··· Records to use
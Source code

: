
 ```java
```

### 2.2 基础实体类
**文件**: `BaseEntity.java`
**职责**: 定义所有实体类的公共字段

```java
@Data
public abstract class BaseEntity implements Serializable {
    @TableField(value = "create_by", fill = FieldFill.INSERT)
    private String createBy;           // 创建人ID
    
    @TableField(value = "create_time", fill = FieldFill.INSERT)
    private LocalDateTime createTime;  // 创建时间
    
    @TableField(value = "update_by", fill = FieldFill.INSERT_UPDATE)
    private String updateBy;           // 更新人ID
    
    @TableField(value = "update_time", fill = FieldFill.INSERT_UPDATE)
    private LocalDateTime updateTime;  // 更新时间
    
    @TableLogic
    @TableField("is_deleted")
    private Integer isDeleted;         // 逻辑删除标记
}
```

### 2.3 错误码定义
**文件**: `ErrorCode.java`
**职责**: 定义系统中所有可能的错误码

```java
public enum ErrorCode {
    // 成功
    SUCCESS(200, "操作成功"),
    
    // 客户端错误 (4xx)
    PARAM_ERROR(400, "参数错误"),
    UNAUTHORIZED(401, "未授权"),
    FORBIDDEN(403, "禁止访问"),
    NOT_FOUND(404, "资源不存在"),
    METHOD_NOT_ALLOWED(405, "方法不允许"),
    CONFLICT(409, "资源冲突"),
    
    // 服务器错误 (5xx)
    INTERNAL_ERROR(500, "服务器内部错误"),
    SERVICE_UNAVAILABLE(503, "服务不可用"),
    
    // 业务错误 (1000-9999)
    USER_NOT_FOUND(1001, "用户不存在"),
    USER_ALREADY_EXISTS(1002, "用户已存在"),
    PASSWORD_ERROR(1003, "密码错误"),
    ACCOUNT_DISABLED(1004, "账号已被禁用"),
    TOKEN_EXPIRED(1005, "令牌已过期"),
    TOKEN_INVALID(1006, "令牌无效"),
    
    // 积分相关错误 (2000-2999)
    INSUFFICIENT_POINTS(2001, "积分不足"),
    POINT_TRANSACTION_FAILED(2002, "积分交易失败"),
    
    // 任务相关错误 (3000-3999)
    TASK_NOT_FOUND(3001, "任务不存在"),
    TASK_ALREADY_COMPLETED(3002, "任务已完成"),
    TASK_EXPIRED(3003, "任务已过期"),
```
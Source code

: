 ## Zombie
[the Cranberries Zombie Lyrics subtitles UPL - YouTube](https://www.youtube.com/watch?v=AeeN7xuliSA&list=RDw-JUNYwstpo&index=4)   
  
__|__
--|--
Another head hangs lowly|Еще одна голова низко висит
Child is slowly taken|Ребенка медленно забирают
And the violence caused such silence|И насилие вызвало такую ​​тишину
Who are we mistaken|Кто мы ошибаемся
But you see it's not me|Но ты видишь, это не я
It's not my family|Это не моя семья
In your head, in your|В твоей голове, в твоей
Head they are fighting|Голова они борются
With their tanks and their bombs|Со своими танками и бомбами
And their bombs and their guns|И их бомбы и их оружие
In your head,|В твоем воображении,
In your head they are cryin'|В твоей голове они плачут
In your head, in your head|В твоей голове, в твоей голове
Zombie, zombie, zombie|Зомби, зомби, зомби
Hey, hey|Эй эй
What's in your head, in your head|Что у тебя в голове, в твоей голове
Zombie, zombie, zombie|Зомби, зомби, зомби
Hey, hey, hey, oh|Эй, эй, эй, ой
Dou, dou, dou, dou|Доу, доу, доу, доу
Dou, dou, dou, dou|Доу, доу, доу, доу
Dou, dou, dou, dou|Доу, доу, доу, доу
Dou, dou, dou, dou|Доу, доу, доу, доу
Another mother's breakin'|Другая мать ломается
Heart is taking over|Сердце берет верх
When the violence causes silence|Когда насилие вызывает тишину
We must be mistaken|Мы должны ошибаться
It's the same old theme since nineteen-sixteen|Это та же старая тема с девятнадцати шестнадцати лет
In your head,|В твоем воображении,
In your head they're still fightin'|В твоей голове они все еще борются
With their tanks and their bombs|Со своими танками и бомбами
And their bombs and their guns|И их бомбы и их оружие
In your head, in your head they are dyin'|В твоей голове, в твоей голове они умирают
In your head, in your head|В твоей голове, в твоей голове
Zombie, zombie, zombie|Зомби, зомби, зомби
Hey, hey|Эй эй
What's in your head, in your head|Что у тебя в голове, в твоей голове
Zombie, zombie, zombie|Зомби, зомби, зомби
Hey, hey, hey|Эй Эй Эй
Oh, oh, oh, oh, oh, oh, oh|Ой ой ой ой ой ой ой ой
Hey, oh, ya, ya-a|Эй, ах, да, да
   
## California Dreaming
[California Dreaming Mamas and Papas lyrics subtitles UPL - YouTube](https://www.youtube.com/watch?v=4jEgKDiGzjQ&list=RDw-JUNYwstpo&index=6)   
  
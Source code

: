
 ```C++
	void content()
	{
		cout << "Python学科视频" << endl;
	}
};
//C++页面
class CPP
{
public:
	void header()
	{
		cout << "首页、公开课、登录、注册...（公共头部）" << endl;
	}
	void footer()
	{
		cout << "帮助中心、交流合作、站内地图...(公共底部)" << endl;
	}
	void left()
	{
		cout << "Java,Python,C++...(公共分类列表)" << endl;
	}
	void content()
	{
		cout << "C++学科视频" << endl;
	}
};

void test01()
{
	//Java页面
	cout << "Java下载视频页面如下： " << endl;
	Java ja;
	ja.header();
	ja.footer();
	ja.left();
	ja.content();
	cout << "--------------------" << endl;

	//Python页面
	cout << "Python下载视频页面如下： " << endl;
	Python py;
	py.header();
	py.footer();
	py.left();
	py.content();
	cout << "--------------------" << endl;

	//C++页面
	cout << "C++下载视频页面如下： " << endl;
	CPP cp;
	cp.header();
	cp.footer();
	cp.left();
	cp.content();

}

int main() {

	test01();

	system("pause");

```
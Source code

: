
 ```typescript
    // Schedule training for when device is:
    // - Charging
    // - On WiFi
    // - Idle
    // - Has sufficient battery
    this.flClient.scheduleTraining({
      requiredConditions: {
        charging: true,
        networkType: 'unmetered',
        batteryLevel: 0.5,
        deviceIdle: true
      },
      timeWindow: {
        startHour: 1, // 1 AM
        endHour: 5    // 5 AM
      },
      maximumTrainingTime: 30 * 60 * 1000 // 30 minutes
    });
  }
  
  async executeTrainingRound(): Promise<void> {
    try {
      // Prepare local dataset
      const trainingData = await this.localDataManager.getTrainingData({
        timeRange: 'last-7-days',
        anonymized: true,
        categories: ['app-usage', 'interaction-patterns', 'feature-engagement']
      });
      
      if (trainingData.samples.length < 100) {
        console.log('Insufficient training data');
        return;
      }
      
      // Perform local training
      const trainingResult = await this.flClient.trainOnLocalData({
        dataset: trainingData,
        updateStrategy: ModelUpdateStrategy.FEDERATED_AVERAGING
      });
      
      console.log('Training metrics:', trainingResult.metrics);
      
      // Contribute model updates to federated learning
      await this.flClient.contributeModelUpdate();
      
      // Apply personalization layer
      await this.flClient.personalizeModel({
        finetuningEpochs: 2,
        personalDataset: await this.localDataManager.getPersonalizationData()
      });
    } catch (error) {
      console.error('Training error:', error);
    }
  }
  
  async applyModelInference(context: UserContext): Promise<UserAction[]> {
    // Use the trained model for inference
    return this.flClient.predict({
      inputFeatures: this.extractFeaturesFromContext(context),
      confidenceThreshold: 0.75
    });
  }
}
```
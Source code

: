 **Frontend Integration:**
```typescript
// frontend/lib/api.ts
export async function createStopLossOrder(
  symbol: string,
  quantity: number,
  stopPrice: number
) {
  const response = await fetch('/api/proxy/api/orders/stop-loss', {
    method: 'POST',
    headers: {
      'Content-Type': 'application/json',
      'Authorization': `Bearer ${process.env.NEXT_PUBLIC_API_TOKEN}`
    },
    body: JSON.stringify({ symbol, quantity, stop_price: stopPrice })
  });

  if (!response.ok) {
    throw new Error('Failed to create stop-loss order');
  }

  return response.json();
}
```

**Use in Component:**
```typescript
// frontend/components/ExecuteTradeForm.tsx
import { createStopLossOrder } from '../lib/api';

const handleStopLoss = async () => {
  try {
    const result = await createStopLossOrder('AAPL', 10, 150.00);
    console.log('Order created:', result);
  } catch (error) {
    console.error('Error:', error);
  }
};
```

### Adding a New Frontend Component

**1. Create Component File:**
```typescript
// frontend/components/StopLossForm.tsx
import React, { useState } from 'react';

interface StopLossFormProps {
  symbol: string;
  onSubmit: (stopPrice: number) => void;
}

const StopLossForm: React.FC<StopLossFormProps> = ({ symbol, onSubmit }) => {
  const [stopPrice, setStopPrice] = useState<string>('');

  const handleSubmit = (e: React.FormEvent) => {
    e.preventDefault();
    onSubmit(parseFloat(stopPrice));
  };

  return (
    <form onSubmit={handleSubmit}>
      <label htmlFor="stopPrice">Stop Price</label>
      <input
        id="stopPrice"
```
······
§ What you are asked to do:
Among the lines of the preceding data, which ones hold the word "Dreaming"? List them.

§ Problem solution:
## California Dreaming
[California Dreaming Mamas and Papas lyrics subtitles UPL - YouTube](https://www.youtube.com/watch?v=4jEgKDiGzjQ&list=RDw-JUNYwstpo&index=6)   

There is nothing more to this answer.